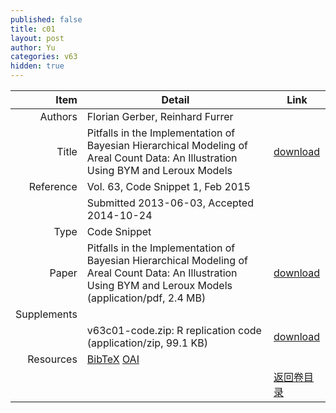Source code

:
 ```yaml
---
published: false
title: c01
layout: post
author: Yu
categories: v63
hidden: true
---
```


| Item | Detail | Link |
|---:|---|---|
| Authors | Florian Gerber, Reinhard Furrer| |
| Title |Pitfalls in the Implementation of Bayesian Hierarchical Modeling of Areal Count Data: An Illustration Using BYM and Leroux Models | [download](http://www.jstatsoft.org/v63/c01/paper) |
| Reference |Vol. 63, Code Snippet 1, Feb 2015 | |
| | Submitted 2013-06-03, Accepted 2014-10-24| | 
| Type | Code Snippet| |
| Paper | Pitfalls in the Implementation of Bayesian Hierarchical Modeling of Areal Count Data: An Illustration Using BYM and Leroux Models  (application/pdf, 2.4 MB)| [download](http://www.jstatsoft.org/v63/c01/paper) |
| Supplements | | |
| |v63c01-code.zip: R replication code  (application/zip, 99.1 KB)|  [download](http://www.jstatsoft.org/v63/c01/supp/1) |
| Resources | [BibTeX](http://www.jstatsoft.org/v63/c01/bibtex) [OAI](http://www.jstatsoft.org/oai?verb=GetRecord&identifier=oai.jstatsoft/v63/c01&prefix=oai_dc)| |
| |  | [返回卷目录]({{site.baseurl}}/volume/v63.html) |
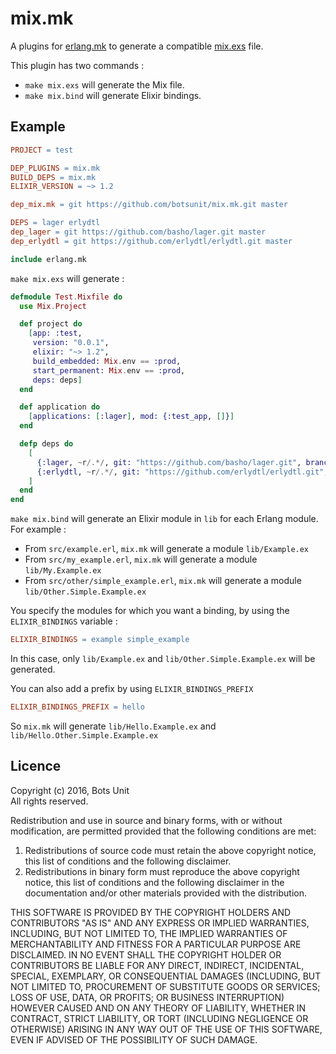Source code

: # mix.mk

A plugins for [erlang.mk](http://erlang.mk) to generate a compatible [mix.exs](http://elixir-lang.org/docs/stable/mix/Mix.html) file. 

This plugin has two commands :

* `make mix.exs` will generate the Mix file.
* `make mix.bind` will generate Elixir bindings.

## Example

```makefile
PROJECT = test

DEP_PLUGINS = mix.mk
BUILD_DEPS = mix.mk
ELIXIR_VERSION = ~> 1.2

dep_mix.mk = git https://github.com/botsunit/mix.mk.git master

DEPS = lager erlydtl
dep_lager = git https://github.com/basho/lager.git master
dep_erlydtl = git https://github.com/erlydtl/erlydtl.git master

include erlang.mk
```

`make mix.exs` will generate :

```elixir
defmodule Test.Mixfile do
  use Mix.Project

  def project do
    [app: :test,
     version: "0.0.1",
     elixir: "~> 1.2",
     build_embedded: Mix.env == :prod,
     start_permanent: Mix.env == :prod,
     deps: deps]
  end

  def application do
    [applications: [:lager], mod: {:test_app, []}]
  end

  defp deps do
    [ 
      {:lager, ~r/.*/, git: "https://github.com/basho/lager.git", branch: "master"},
      {:erlydtl, ~r/.*/, git: "https://github.com/erlydtl/erlydtl.git", branch: "master"},  
    ]
  end
end
```

`make mix.bind` will generate an Elixir module in `lib` for each Erlang module. For example :

* From `src/example.erl`, `mix.mk` will generate a module `lib/Example.ex`
* From `src/my_example.erl`, `mix.mk` will generate a module `lib/My.Example.ex`
* From `src/other/simple_example.erl`, `mix.mk` will generate a module `lib/Other.Simple.Example.ex`

You specify the modules for which you want a binding, by using the `ELIXIR_BINDINGS` variable :

```makefile
ELIXIR_BINDINGS = example simple_example
```

In this case, only `lib/Example.ex` and `lib/Other.Simple.Example.ex` will be generated.

You can also add a prefix by using `ELIXIR_BINDINGS_PREFIX`

```makefile
ELIXIR_BINDINGS_PREFIX = hello
```

So `mix.mk` will generate `lib/Hello.Example.ex` and `lib/Hello.Other.Simple.Example.ex`

## Licence

Copyright (c) 2016, Bots Unit<br />
All rights reserved.

Redistribution and use in source and binary forms, with or without modification, are permitted provided that the following conditions are met:

1. Redistributions of source code must retain the above copyright notice, this list of conditions and the following disclaimer.
1. Redistributions in binary form must reproduce the above copyright notice, this list of conditions and the following disclaimer in the documentation and/or other materials provided with the distribution.


THIS SOFTWARE IS PROVIDED BY THE COPYRIGHT HOLDERS AND CONTRIBUTORS "AS IS" AND ANY EXPRESS OR IMPLIED WARRANTIES, INCLUDING, BUT NOT LIMITED TO, THE IMPLIED WARRANTIES OF MERCHANTABILITY AND FITNESS FOR A PARTICULAR PURPOSE ARE DISCLAIMED. IN NO EVENT SHALL THE COPYRIGHT HOLDER OR CONTRIBUTORS BE LIABLE FOR ANY DIRECT, INDIRECT, INCIDENTAL, SPECIAL, EXEMPLARY, OR CONSEQUENTIAL DAMAGES (INCLUDING, BUT NOT LIMITED TO, PROCUREMENT OF SUBSTITUTE GOODS OR SERVICES; LOSS OF USE, DATA, OR PROFITS; OR BUSINESS INTERRUPTION) HOWEVER CAUSED AND ON ANY THEORY OF LIABILITY, WHETHER IN CONTRACT, STRICT LIABILITY, OR TORT (INCLUDING NEGLIGENCE OR OTHERWISE) ARISING IN ANY WAY OUT OF THE USE OF THIS SOFTWARE, EVEN IF ADVISED OF THE POSSIBILITY OF SUCH DAMAGE.


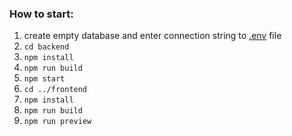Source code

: 
### How to start:
1. create empty database and enter connection string to [.env](backend/.env) file
2. ```cd backend```
3. ```npm install```
4. ```npm run build```
5. ```npm start```
6. ```cd ../frontend```
7. ```npm install```
8. ```npm run build```
9. ```npm run preview```
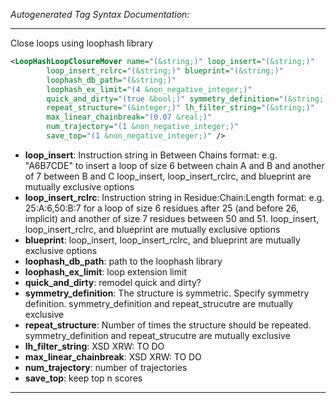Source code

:_Autogenerated Tag Syntax Documentation:_

---
Close loops using loophash library

```xml
<LoopHashLoopClosureMover name="(&string;)" loop_insert="(&string;)"
        loop_insert_rclrc="(&string;)" blueprint="(&string;)"
        loophash_db_path="(&string;)"
        loophash_ex_limit="(4 &non_negative_integer;)"
        quick_and_dirty="(true &bool;)" symmetry_definition="(&string;)"
        repeat_structure="(&integer;)" lh_filter_string="(&string;)"
        max_linear_chainbreak="(0.07 &real;)"
        num_trajectory="(1 &non_negative_integer;)"
        save_top="(1 &non_negative_integer;)" />
```

-   **loop_insert**: Instruction string in Between Chains format: e.g. "A6B7CDE" to insert a loop of size 6 between chain A and B and another of 7 between B and C loop_insert, loop_insert_rclrc, and blueprint are mutually exclusive options
-   **loop_insert_rclrc**: Instruction string in Residue:Chain:Length format: e.g. 25:A:6,50:B:7 for a loop of size 6 residues after 25 (and before 26, implicit) and another of size 7 residues between 50 and 51. loop_insert, loop_insert_rclrc, and blueprint are mutually exclusive options
-   **blueprint**: loop_insert, loop_insert_rclrc, and blueprint are mutually exclusive options
-   **loophash_db_path**: path to the loophash library
-   **loophash_ex_limit**: loop extension limit
-   **quick_and_dirty**: remodel quick and dirty?
-   **symmetry_definition**: The structure is symmetric. Specify symmetry definition. symmetry_definition and repeat_strucutre are mutually exclusive
-   **repeat_structure**: Number of times the structure should be repeated. symmetry_definition and repeat_strucutre are mutually exclusive
-   **lh_filter_string**: XSD XRW: TO DO
-   **max_linear_chainbreak**: XSD XRW: TO DO
-   **num_trajectory**: number of trajectories
-   **save_top**: keep top n scores

---

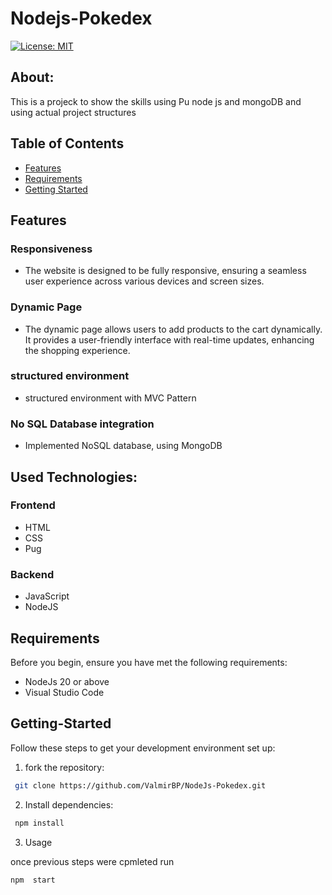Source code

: # Nodejs-Pokedex

[![License: MIT](https://img.shields.io/badge/License-MIT-yellow.svg)](https://github.com/ValmirBP/mystore_website_v2/blob/main/LICENSE)

## About:

This is a projeck  to show the skills using Pu node js and mongoDB and  using  actual  project  structures

## Table of Contents

- [Features](#Features)
- [Requirements](#Requirements)
- [Getting Started](#Getting-Started)

## Features

### Responsiveness
- The website is designed to be fully responsive, ensuring a seamless user experience across various devices and screen sizes.

### Dynamic Page
- The dynamic page allows users to add products to the cart dynamically. It provides a user-friendly interface with real-time updates, enhancing the shopping experience.

### structured  environment
- structured  environment with MVC Pattern

### No SQL  Database integration
- Implemented NoSQL database, using MongoDB

## Used Technologies:

### Frontend
- HTML
- CSS
- Pug

### Backend
- JavaScript
- NodeJS

## Requirements

Before you begin, ensure you have met the following requirements:

- NodeJs 20 or above
- Visual Studio Code

## Getting-Started

Follow these steps to get your development environment set up:

1. fork the repository:

```bash
 git clone https://github.com/ValmirBP/NodeJs-Pokedex.git
```
2. Install dependencies:

```bash
 npm install
```

3. Usage

once  previous  steps  were cpmleted  run 

```bash
npm  start
```
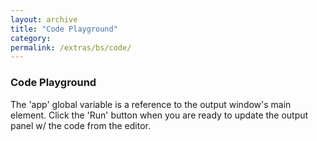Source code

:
 ```yaml
---
layout: archive
title: "Code Playground"
category: 
permalink: /extras/bs/code/
---
```


### Code Playground

The 'app' global variable is a reference to the output window's main element. Click the 'Run' button when you are ready to update the output panel w/ the code from the editor.

<div id="playground"></div>
<script src="/code/master/dist/code-editor.min.js"></script>
<script type="text/javascript">
    // Create the code editor
    CodeEditor(document.getElementById("playground"));
</script>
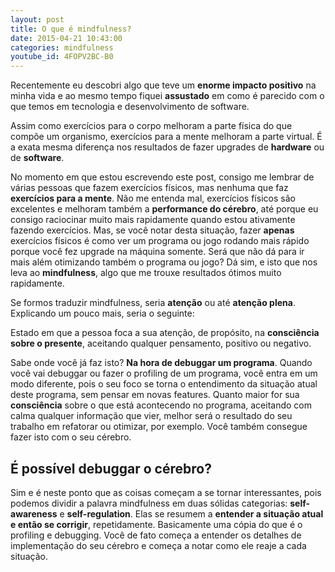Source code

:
 ```yaml
---
layout: post
title: O que é mindfulness?
date: 2015-04-21 10:43:00
categories: mindfulness
youtube_id: 4FOPV2BC-B0
---
```


Recentemente eu descobri algo que teve um **enorme impacto positivo** na minha vida e ao mesmo tempo fiquei **assustado** em como é parecido com o que temos em tecnologia e desenvolvimento de software.

Assim como exercícios para o corpo melhoram a parte física do que compõe um organismo, exercícios para a mente melhoram a parte virtual. É a exata mesma diferença nos resultados de fazer upgrades de **hardware** ou de **software**.

No momento em que estou escrevendo este post, consigo me lembrar de várias pessoas que fazem exercícios físicos, mas nenhuma que faz **exercícios para a mente**. Não me entenda mal, exercícios físicos são excelentes e melhoram também a **performance do cérebro**, até porque eu consigo raciocinar muito mais rapidamente quando estou ativamente fazendo exercícios. Mas, se você notar desta situação, fazer **apenas** exercícios físicos é como ver um programa ou jogo rodando mais rápido porque você fez upgrade na máquina somente. Será que não dá para ir mais além otimizando também o programa ou jogo? Dá sim, e isto que nos leva ao **mindfulness**, algo que me trouxe resultados ótimos muito rapidamente.

Se formos traduzir mindfulness, seria **atenção** ou até **atenção plena**. Explicando um pouco mais, seria o seguinte:

<div class="post-impact-1">
  <p>Estado em que a pessoa foca a sua atenção, de propósito, na <strong>consciência sobre o presente</strong>, aceitando qualquer pensamento, positivo ou negativo.</p>
</div>

Sabe onde você já faz isto? **Na hora de debuggar um programa**. Quando você vai debuggar ou fazer o profiling de um programa, você entra em um modo diferente, pois o seu foco se torna o entendimento da situação atual deste programa, sem pensar em novas features. Quanto maior for sua **consciência** sobre o que está acontecendo no programa, aceitando com calma qualquer informação que vier, melhor será o resultado do seu trabalho em refatorar ou otimizar, por exemplo. Você também consegue fazer isto com o seu cérebro.


## É possível debuggar o cérebro?

Sim e é neste ponto que as coisas começam a se tornar interessantes, pois podemos dividir a palavra mindfulness em duas sólidas categorias: **self-awareness** e **self-regulation**. Elas se resumem a **entender a situação atual e então se corrigir**, repetidamente. Basicamente uma cópia do que é o profiling e debugging. Você de fato começa a entender os detalhes de implementação do seu cérebro e começa a notar como ele reaje a cada situação.

<div class="margin-top-4 margin-bottom-4">
    <svg id="animation-r2d2" viewBox="0 0 670 240"></svg>
    <style type="text/css">
        #animation-r2d2 { width: 100%; height: 100%; }
        #animation-r2d2 #r2d2:hover { cursor: pointer; }
    </style>
    <script>
        document.addEventListener("DOMContentLoaded", function(event) { 
            var animationR2d2Canvas = Snap("#animation-r2d2");
            Snap.load("/images/galeria/r2d2.svg", function (fragment) {

                var r2d2 = fragment.select("#r2d2");
                var r2d2Head = fragment.select("#r2d2-head");
                animationR2d2Canvas.append(r2d2);

                // START
                moveForward();

                r2d2.click(jumpHead);

                function jumpHead() {
                    headDown();

                    function headNormal() {
                        r2d2Head.animate({
                            transform: 'translate(0, 0)'
                        }, 500, mina.elastic);
                    }

                    function headDown() {
                        r2d2Head.animate({
                            transform: 'translate(0, 7)'
                        }, 250, mina.bounce, headNormal);
                    }

                }

                function moveHeadImpact(callback) {
                    headForward();

                    function headNormal() {
                        r2d2Head.animate({
                            transform: 'translate(0, 0)'
                        }, 500, mina.bounce, callback);
                    }

                    function headForward() {
                        r2d2Head.animate({
                            transform: 'translate(10, 0)'
                        }, 100, mina.backout, headNormal);
                    }
                }

                function moveForward() {
                    r2d2.animate({transform: 'translate(484, 0) scale(1, 1)'}, 5000, mina.easeout, rotateBackwards);
                }

                function rotateBackwards() {
                    moveHeadImpact(function() {
                        r2d2.animate({transform: 'translate(660, 0) scale(-1, 1)'}, 700, mina.bounce, moveBackwards);
                    });
                }

                function moveBackwards() {
                    r2d2.animate({transform: 'translate(190, 0) scale(-1, 1)'}, 5000, mina.easeout, rotateForward);            
                }

                function rotateForward() {
                    moveHeadImpact(function() {
                        r2d2.animate({transform: 'translate(0, 0) scale(1, 1)'}, 700, mina.bounce, moveForward);
                    });
                }

            });

        });
    </script>
</div>


## Quais os resultados?

O efeito no curto prazo que surge disto é **aumentar o controle da sua mente e de sua capacidade**. Isto resulta diretamente em não ser mais atingido por notícias ruins com o mesmo impacto que antes.

Qualquer situação externa ou qualquer frustração interna não geram os mesmos efeitos, **pois você está operando em outro modo**, é como se você estivesse debuggando a vida e não se incomoda quando esbarra em uma linha no código que está errada. Em alguns casos, você inclusive vai ficar satisfeito.

No longo prazo, apesar de eu ainda não ter uma vasta carga de experiência, basta pesquisar para repetidamente encontrar **estudos e provas científicas** de que fazer **exercícios para a mente** resulta em:

1. Mudanças físicas observáveis no cérebro que ajudam a regular o comportamento, além de aumentar a densidade de axônios, que são fibras nervosas ligadas diretamente ao número de conexões cerebrais.
2. Aumento nas partes do cérebro associadas ao aprendizado e memória e redução nas partes conectadas a ansiedade e stress.
3. Melhorias signicativas no humor, resistência mental e tarefas que necessitam de foco ou criatividade.
4. Redução de fadiga, depressão e raiva.
5. Melhorias no sistema imune e maior facilidade na perda de peso.
6. Melhorias na tomada de decisão.

São itens **diretamente ligados à nossa vida de programador**, não tem como escapar.

## Qual o próximo passo?

O próximo passo é ler o que eu escrevi sobre o depoimento do **Igor Minar**, um dos core developers do AngularJS, na palestra que ele deu intitulada **(Super)Power Management**.

Este depoimento me levou a **colocar o mindfullness em prática** e registrei minha opinião no post <a href="/blog/mindfulness/como-ter-superpoderes-na-programacao/">Como ter superpoderes na programação</a>, vale muito a pena ler.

==============================

_WORK TO COMPLETE_
Where does the string "minha" appear in the records above? Show every line that holds it.

_ANSWER FOR THE TASK_
Recentemente eu descobri algo que teve um **enorme impacto positivo** na minha vida e ao mesmo tempo fiquei **assustado** em como é parecido com o que temos em tecnologia e desenvolvimento de software.
Este depoimento me levou a **colocar o mindfullness em prática** e registrei minha opinião no post <a href="/blog/mindfulness/como-ter-superpoderes-na-programacao/">Como ter superpoderes na programação</a>, vale muito a pena ler.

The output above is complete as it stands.